If you're an introvert, the kind of person who favors a good book over a fun party and a soothing sunset over the latest superhero sequel, it's easy to feel that society's volume knob is always turning irreversibly upward. Our popular culture lavishes fame on flamboyant celebrities and fortune on self-promoting athletes. On campuses and in legislative halls, freedom of speech is taken as license to shout.
However, this month has provided several introvert-friendly stories from an unlikely trio of fields: office design, space exploration, and professional basketball.
On June 9 in Chicago, office furniture manufacturer Steelcase Inc. revealed its line of "Quiet Spaces" office designs. Created in collaboration with author Susan Cain ("Quiet: The Power of Introverts in a World That Can't Stop Talking"), these five work rooms cater to introverts' needs. Dimmable lights, mellow decors and opaque glass offer sanctuary from the "open plan" work area.
The open plan (no walls or cubicles, just desks and tables in a large room) is supposed to maximize the use of floor space and promote team spirit and communication. However, studies show that the distractions and lack of privacy in such an environment actually damage more introverted workers' productivity. The Quiet Spaces line is based on the theory that companies can boost productivity by providing a variety of work environments and letting different employees use the ones that suit them.

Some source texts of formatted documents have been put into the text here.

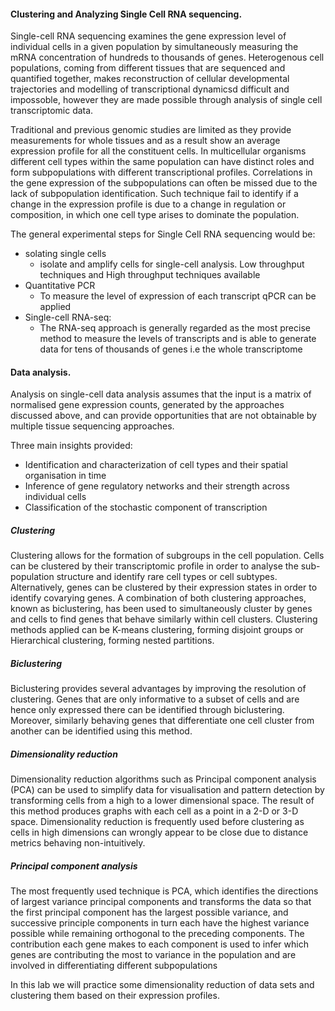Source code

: 
#### Clustering and Analyzing Single Cell RNA sequencing.

Single-cell RNA sequencing examines the gene expression level of individual cells in a given population by simultaneously measuring the mRNA concentration of hundreds to thousands of genes. Heterogenous cell populations, coming from different tissues that are sequenced and quantified together, makes reconstruction of cellular developmental trajectories and modelling of transcriptional dynamicsd difficult and impossoble, however they are made possible through analysis of single cell transcriptomic data.

Traditional and previous genomic studies are limited as they provide measurements for whole tissues and as a result show an average expression profile for all the constituent cells. In multicellular organisms different cell types within the same population can have distinct roles and form subpopulations with different transcriptional profiles. Correlations in the gene expression of the subpopulations can often be missed due to the lack of subpopulation identification. Such technique fail to identify if a change in the expression profile is due to a change in regulation or composition, in which one cell type arises to dominate the population. 

The general experimental steps for Single Cell RNA sequencing would be:
* solating single cells
  * isolate and amplify cells for single-cell analysis. Low throughput techniques and High throughput techniques available
* Quantitative PCR
  * To measure the level of expression of each transcript qPCR can be applied
* Single-cell RNA-seq:
  * The RNA-seq approach is generally regarded as the most precise method to measure the levels of transcripts and is able to generate data for tens of thousands of genes i.e the whole transcriptome

#### Data analysis.

Analysis on single-cell data analysis assumes that the input is a matrix of normalised gene expression counts, generated by the approaches discussed above, and can provide opportunities that are not obtainable by multiple tissue sequencing approaches.

Three main insights provided:

* Identification and characterization of cell types and their spatial organisation in time
* Inference of gene regulatory networks and their strength across individual cells
* Classification of the stochastic component of transcription

##### Clustering
Clustering allows for the formation of subgroups in the cell population. Cells can be clustered by their transcriptomic profile in order to analyse the sub-population structure and identify rare cell types or cell subtypes. Alternatively, genes can be clustered by their expression states in order to identify covarying genes. A combination of both clustering approaches, known as biclustering, has been used to simultaneously cluster by genes and cells to find genes that behave similarly within cell clusters.
Clustering methods applied can be K-means clustering, forming disjoint groups or Hierarchical clustering, forming nested partitions.

##### Biclustering
Biclustering provides several advantages by improving the resolution of clustering. Genes that are only informative to a subset of cells and are hence only expressed there can be identified through biclustering. Moreover, similarly behaving genes that differentiate one cell cluster from another can be identified using this method.

##### Dimensionality reduction
Dimensionality reduction algorithms such as Principal component analysis (PCA) can be used to simplify data for visualisation and pattern detection by transforming cells from a high to a lower dimensional space. The result of this method produces graphs with each cell as a point in a 2-D or 3-D space. Dimensionality reduction is frequently used before clustering as cells in high dimensions can wrongly appear to be close due to distance metrics behaving non-intuitively.

##### Principal component analysis
The most frequently used technique is PCA, which identifies the directions of largest variance principal components and transforms the data so that the first principal component has the largest possible variance, and successive principle components in turn each have the highest variance possible while remaining orthogonal to the preceding components. The contribution each gene makes to each component is used to infer which genes are contributing the most to variance in the population and are involved in differentiating different subpopulations

In this lab we will practice some dimensionality reduction of data sets and clustering them based on their expression profiles.
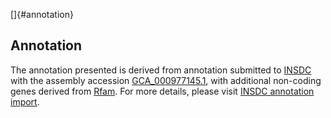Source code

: []{#annotation}

Annotation
----------

The annotation presented is derived from annotation submitted to
[INSDC](http://www.insdc.org) with the assembly accession
[GCA\_000977145.1](http://www.ebi.ac.uk/ena/data/view/GCA_000977145.1),
with additional non-coding genes derived from
[Rfam](http://rfam.xfam.org/). For more details, please visit [INSDC
annotation
import](http://ensemblgenomes.org/info/data/insdc_annotation).
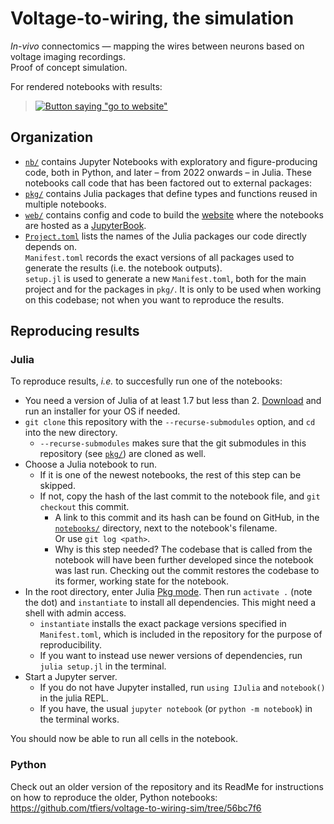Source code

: # Voltage-to-wiring, the simulation

*In-vivo* connectomics — mapping the wires between neurons based on voltage imaging recordings.  
Proof of concept simulation.

For rendered notebooks with results:
> [![Button saying "go to website"](https://img.shields.io/badge/🚀_go_to_website-blue)](https://tfiers.github.io/voltage-to-wiring-sim)


## Organization

- [`nb/`](nb) contains Jupyter Notebooks with exploratory and figure-producing code, both in Python, 
  and later – from 2022 onwards – in Julia. These notebooks call code that has been factored out to external packages:
- [`pkg/`](pkg) contains Julia packages that define types and functions reused in multiple notebooks.
- [`web/`](web) contains config and code to build the [website](https://tfiers.github.io/voltage-to-wiring-sim) 
  where the notebooks are hosted as a [JupyterBook](https://jupyterbook.org/).
- [`Project.toml`](Project.toml) lists the names of the Julia packages our code directly depends on.  
  `Manifest.toml` records the exact versions of all packages used to generate the results (i.e. the notebook outputs).  
  `setup.jl` is used to generate a new `Manifest.toml`, both for the main project and for the packages in `pkg/`.
  It is only to be used when working on this codebase; not when you want to reproduce the results.


## Reproducing results

### Julia

To reproduce results, *i.e.* to succesfully run one of the notebooks:

- You need a version of Julia of at least 1.7 but less than 2.
  [Download](https://julialang.org/downloads/) and run an installer for your OS if needed.
- `git clone` this repository with the `--recurse-submodules` option, 
  and `cd` into the new directory.
    - `--recurse-submodules` makes sure that the git submodules 
      in this repository (see [`pkg/`](pkg/)) are cloned as well.
- Choose a Julia notebook to run. 
    - If it is one of the newest notebooks, 
      the rest of this step can be skipped.
    - If not, copy the hash of the last commit to the notebook file, 
      and `git checkout` this commit.
        - A link to this commit and its hash can be found on GitHub,
          in the [`notebooks/`](notebooks/) directory, next to the notebook's filename.  
          Or use `git log <path>`.
        - Why is this step needed?
          The codebase that is called from the notebook will have been further developed 
          since the notebook was last run. Checking out the commit restores the codebase 
          to its former, working state for the notebook.
- In the root directory, enter Julia [Pkg mode](https://docs.julialang.org/en/v1/stdlib/REPL/#Pkg-mode).
  Then run `activate .` (note the dot) and `instantiate` to install all dependencies.
  This might need a shell with admin access.
    - `instantiate` installs the exact package versions specified in `Manifest.toml`, 
      which is included in the repository for the purpose of reproducibility.
    - If you want to instead use newer versions of dependencies,
      run `julia setup.jl` in the terminal.
- Start a Jupyter server.
    - If you do not have Jupyter installed,
      run `using IJulia` and `notebook()` in the julia REPL.
    - If you have, the usual `jupyter notebook` (or `python -m notebook`)
      in the terminal works.

You should now be able to run all cells in the notebook.


### Python

Check out an older version of the repository and its ReadMe 
for instructions on how to reproduce the older, Python notebooks:
https://github.com/tfiers/voltage-to-wiring-sim/tree/56bc7f6
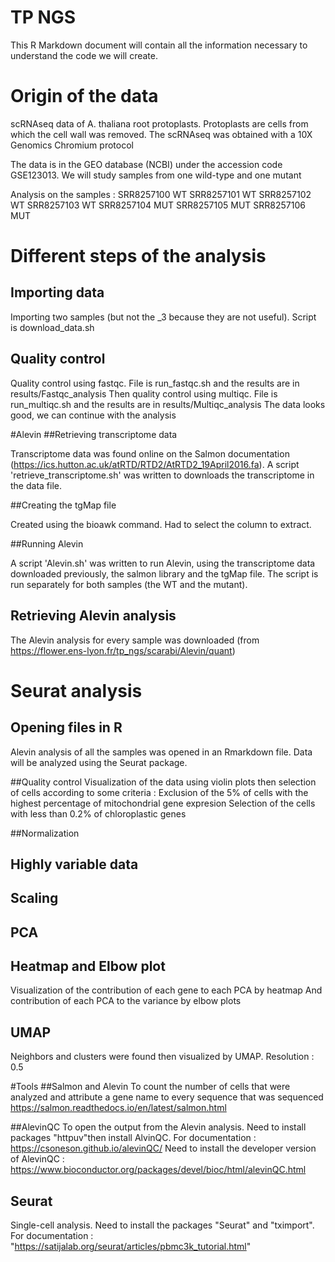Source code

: # TP NGS

This R Markdown document will contain all the information necessary to understand the code we will create. 

# Origin of the data

scRNAseq data of A. thaliana root protoplasts. Protoplasts are cells from which the cell wall was removed. 
The scRNAseq was obtained with a 10X Genomics Chromium protocol

The data is in the GEO database (NCBI) under the accession code GSE123013.
We will study samples from one wild-type and one mutant

Analysis on the samples : 
SRR8257100 WT
SRR8257101 WT
SRR8257102 WT
SRR8257103 WT
SRR8257104 MUT
SRR8257105 MUT
SRR8257106 MUT

# Different steps of the analysis
## Importing data

Importing two samples (but not the _3 because they are not useful). Script is download_data.sh

## Quality control

Quality control using fastqc. File is run_fastqc.sh and the results are in results/Fastqc_analysis
Then quality control using multiqc. File is run_multiqc.sh and the results are in results/Multiqc_analysis
The data looks good, we can continue with the analysis

#Alevin
##Retrieving transcriptome data

Transcriptome data was found online on the Salmon documentation (https://ics.hutton.ac.uk/atRTD/RTD2/AtRTD2_19April2016.fa). A script 'retrieve_transcriptome.sh' was written to downloads the transcriptome in the data file. 

##Creating the tgMap file

Created using the bioawk command. Had to select the column to extract.

##Running Alevin

A script 'Alevin.sh' was written to run Alevin, using the transcriptome data downloaded previously, the salmon library and the tgMap file. The script is run separately for both samples (the WT and the mutant). 

## Retrieving Alevin analysis

The Alevin analysis for every sample was downloaded (from https://flower.ens-lyon.fr/tp_ngs/scarabi/Alevin/quant)

# Seurat analysis
## Opening files in R
Alevin analysis of all the samples was opened in an Rmarkdown file. Data will be analyzed using the Seurat package.

##Quality control
Visualization of the data using violin plots then selection of cells according to some criteria :
Exclusion of the 5% of cells with the highest percentage of mitochondrial gene expresion
Selection of the cells with less than 0.2% of chloroplastic genes

##Normalization


## Highly variable data

## Scaling

## PCA

## Heatmap and Elbow plot
Visualization of the contribution of each gene to each PCA by heatmap
And contribution of each PCA to the variance by elbow plots

## UMAP
Neighbors and clusters were found then visualized by UMAP. Resolution : 0.5

#Tools
##Salmon and Alevin
To count the number of cells that were analyzed and attribute a gene name to every sequence that was sequenced
https://salmon.readthedocs.io/en/latest/salmon.html

##AlevinQC
To open the output from the Alevin analysis. Need to install packages "httpuv"then install AlvinQC. For documentation : https://csoneson.github.io/alevinQC/
Need to install the developer version of AlevinQC : https://www.bioconductor.org/packages/devel/bioc/html/alevinQC.html

## Seurat 

Single-cell analysis. Need to install the packages "Seurat" and "tximport". For documentation : "https://satijalab.org/seurat/articles/pbmc3k_tutorial.html"


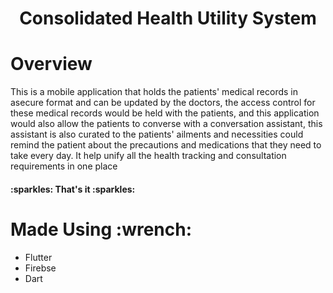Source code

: <h1 id="title" align="center">Consolidated Health Utility System</h1>


<h1 id="overview">Overview</h1>
<p align="left">
This is a mobile application that holds the patients' medical records in asecure format and can be updated by the doctors, the access control for these medical records
would be held with the patients, and this application would also allow the patients to converse with a conversation assistant, this assistant is also curated to the patients' ailments and necessities
could remind the patient about the precautions and medications that they need to take every day. It help unify all the health tracking and consultation requirements in one place
</p>

<h4>:sparkles: That's it :sparkles:</h4>

<h1 id="tools">Made Using :wrench:</h1>

* Flutter
* Firebse
* Dart
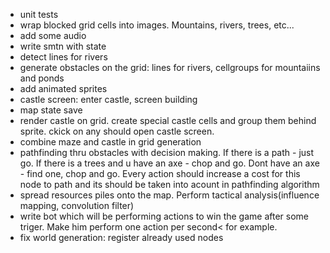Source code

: - unit tests
- wrap blocked grid cells into images. Mountains, rivers, trees, etc...
- add some audio
- write smtn with state
- detect lines for rivers
- generate obstacles on the grid: lines for rivers, cellgroups for mountaiins and ponds
- add animated sprites
- castle screen: enter castle, screen building
- map state save
- render castle on grid. create special castle cells and group them behind sprite. ckick on any should open castle screen.
- combine maze and castle in grid generation
- pathfinding thru obstacles with decision making. If there is a path - just go. If there is a trees and u have an axe - chop and go. Dont have an axe - find one, chop and go. Every action should increase a cost for this node to path and its should be taken into acount in pathfinding algorithm
- spread resources piles onto the map. Perform tactical analysis(influence mapping, convolution filter)
- write bot which will be performing actions to win the game after some triger. Make him perform one action per second< for example.
- fix world generation: register already used  nodes
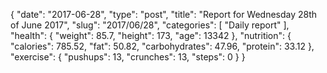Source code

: {
    "date": "2017-06-28",
    "type": "post",
    "title": "Report for Wednesday 28th of June 2017",
    "slug": "2017\/06\/28",
    "categories": [
        "Daily report"
    ],
    "health": {
        "weight": 85.7,
        "height": 173,
        "age": 13342
    },
    "nutrition": {
        "calories": 785.52,
        "fat": 50.82,
        "carbohydrates": 47.96,
        "protein": 33.12
    },
    "exercise": {
        "pushups": 13,
        "crunches": 13,
        "steps": 0
    }
}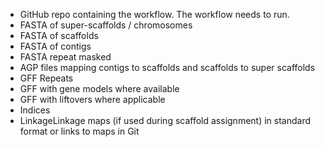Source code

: - GitHub repo containing the workflow. The workflow needs to run.
- FASTA of super-scaffolds / chromosomes
- FASTA of scaffolds
- FASTA of contigs
- FASTA repeat masked
- AGP files mapping contigs to scaffolds and scaffolds to super scaffolds
- GFF Repeats
- GFF with gene models where available
- GFF with liftovers where applicable
- Indices
- LinkageLinkage maps (if used during scaffold assignment) in standard format or links to maps in Git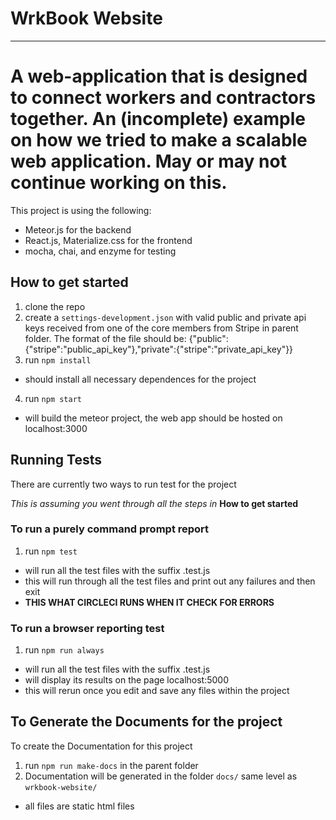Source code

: # WrkBook Website
---------------
A web-application that is designed to connect workers and contractors together.
An (incomplete) example on how we tried to make a scalable web application.
May or may not continue working on this.
===============================
This project is using the following:

* Meteor.js for the backend
* React.js, Materialize.css for the frontend
* mocha, chai, and enzyme for testing

## How to get started
1. clone the repo
2. create a `settings-development.json` with valid public and private api keys received from one of the core members from Stripe in parent folder. The format of the file should be: {"public":{"stripe":"public_api_key"},"private":{"stripe":"private_api_key"}}
3. run `npm install`
  * should install all necessary dependences for the project
4. run `npm start`
  * will build the meteor project, the web app should be hosted on localhost:3000

## Running Tests
There are currently two ways to run test for the project

<i> This is assuming you went through all the steps in </i><b>How to get started</b>
### To run a purely command prompt report
1. run `npm test`
  * will run all the test files  with the suffix .test.js
  * this will run through all the test files and print out any failures and then exit
  * <b> THIS WHAT CIRCLECI RUNS WHEN IT CHECK FOR ERRORS </b>

### To run a browser reporting test
1. run `npm run always`
  * will run all the test files  with the suffix .test.js
  * will display its results on the page localhost:5000
  * this will rerun once you edit  and save any files within the project

## To Generate the Documents for the project
To create the Documentation for this project
1. run ` npm run make-docs ` in the parent folder
2. Documentation will be generated in the folder `docs/` same level as `wrkbook-website/`
  * all files are static html files
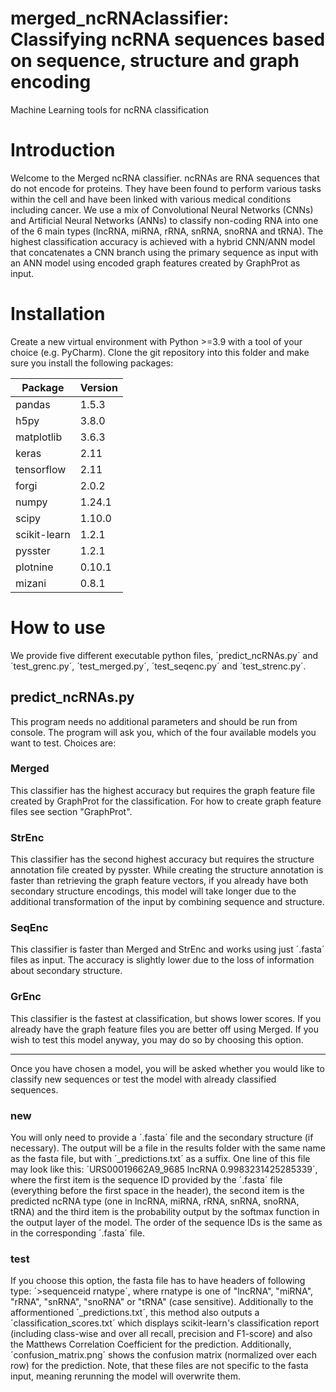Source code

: # merged_ncRNAclassifier: Classifying ncRNA sequences based on sequence, structure and graph encoding
Machine Learning tools for ncRNA classification 

# Introduction

Welcome to the Merged ncRNA classifier. ncRNAs are RNA sequences that do not encode for proteins.
They have been found to perform various tasks within the cell and have been linked with various medical conditions
including cancer. We use a mix of Convolutional Neural Networks (CNNs) and Artificial Neural Networks (ANNs) to classify
non-coding RNA into one of the 6 main types (lncRNA, miRNA, rRNA, snRNA, snoRNA and tRNA). The highest 
classification accuracy is achieved with a hybrid CNN/ANN model that concatenates a CNN branch using the primary
sequence as input with an ANN model using encoded graph features created by GraphProt as input.

# Installation

Create a new virtual environment with Python >=3.9 with a tool of your choice (e.g. PyCharm). Clone the git repository into this folder and make sure you install the following packages:

|Package|Version|
|---|---|
|pandas   |1.5.3   |
|h5py   |3.8.0   |
|matplotlib   |3.6.3   |
|keras   |2.11   |
|tensorflow   |2.11   |
|forgi   |2.0.2   |
|numpy   |1.24.1   |
|scipy   |1.10.0   |
|scikit-learn   |1.2.1   |
|pysster   |1.2.1   |
|plotnine   |0.10.1   |
|mizani   |0.8.1   |

# How to use

We provide five different executable python files, ´predict_ncRNAs.py´ and ´test_grenc.py´, ´test_merged.py´, ´test_seqenc.py´ and ´test_strenc.py´. 

## predict_ncRNAs.py
This program needs no additional parameters and should be run from console. The program will ask you, which of the four available models you want to test. Choices are:
### Merged
This classifier has the highest accuracy but requires the graph feature file created by GraphProt for the classification. For how to create graph feature files see section "GraphProt".
### StrEnc
This classifier has the second highest accuracy but requires the structure annotation file created by pysster. While creating the structure annotation is faster than retrieving the graph feature vectors, if you already have both secondary structure encodings, this model will take longer due to the additional transformation of the input by combining sequence and structure. 
### SeqEnc
This classifier is faster than Merged and StrEnc and works using just ´.fasta´ files as input. The accuracy is slightly lower due to the loss of information about secondary structure. 
### GrEnc
This classifier is the fastest at classification, but shows lower scores. If you already have the graph feature files you are better off using Merged. If you wish to test this model anyway, you may do so by choosing this option.

---

Once you have chosen a model, you will be asked whether you would like to classify new sequences or test the model with already classified sequences. 
### new
You will only need to provide a ´.fasta´ file and the secondary structure (if necessary). The output will be a file in the results folder with the same name as the fasta file, but with ´_predictions.txt´ as a suffix. One line of this file may look like this: ´URS00019662A9_9685	lncRNA	0.9983231425285339´, where the first item is the sequence ID provided by the ´.fasta´ file (everything before the first space in the header), the second item is the predicted ncRNA type (one in lncRNA, miRNA, rRNA, snRNA, snoRNA, tRNA) and the third item is the probability output by the softmax function in the output layer of the model. The order of the sequence IDs is the same as in the corresponding ´.fasta´ file.

### test
If you choose this option, the fasta file has to have headers of following type: ´>sequenceid rnatype´, where rnatype is one of "lncRNA", "miRNA", "rRNA", "snRNA", "snoRNA" or "tRNA" (case sensitive). Additionally to the afformentioned ´_predictions.txt´, this method also outputs a ´classification_scores.txt´ which displays scikit-learn's classification report (including class-wise and over all recall, precision and F1-score) and also the Matthews Correlation Coefficient for the prediction. Additionally, ´confusion_matrix.png´ shows the confusion matrix (normalized over each row) for the prediction. Note, that these files are not specific to the fasta input, meaning rerunning the model will overwrite them.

Later the same week, NASA released the results of a study to determine which kinds of people would be best suited for long space missions, particularly a three-year mission to Mars. The study suggests that extroverts, who value excitement and seek it by interacting with other people and by staying on the move and engaging in a variety of activities, would find a Mars mission's conditions very difficult.
"You're talking about a very tiny vehicle, where people are in very isolated, very confined spaces," says researcher Suzanne Bell. Simulations showed that extroverts' talkativeness irritated their quieter teammates. Of course, any introvert who has taken a long trip with an extrovert can attest to that.
Researchers also believe the mission's monotony would bore and frustrate extroverts, while introverts, who value calm over excitement, actually like routine.
On June 15, the San Antonio Spurs defeated the Miami Heat to win the NBA championship. The Spurs are the quietest team in a league known for trash talk and macho posturing. They don't gloat or boast. They just win and let the results speak for them.
Team leader Tim Duncan is famous for his stoic reserve, but even he looks like a Chatty Cathy compared to the Spurs' newest star, 22-year-old Kawhi Leonard, who produced a Most Valuable Player Award-winning performance in the finals.
Leonard's introverted nature fits the Spurs' ethos well. He's low-key and bling-free. He owns one watch and one gold chain and doesn't even have a Twitter account.
So take heart, introverts. From the basketball court to the office to Mars, the quiet ones are striking back.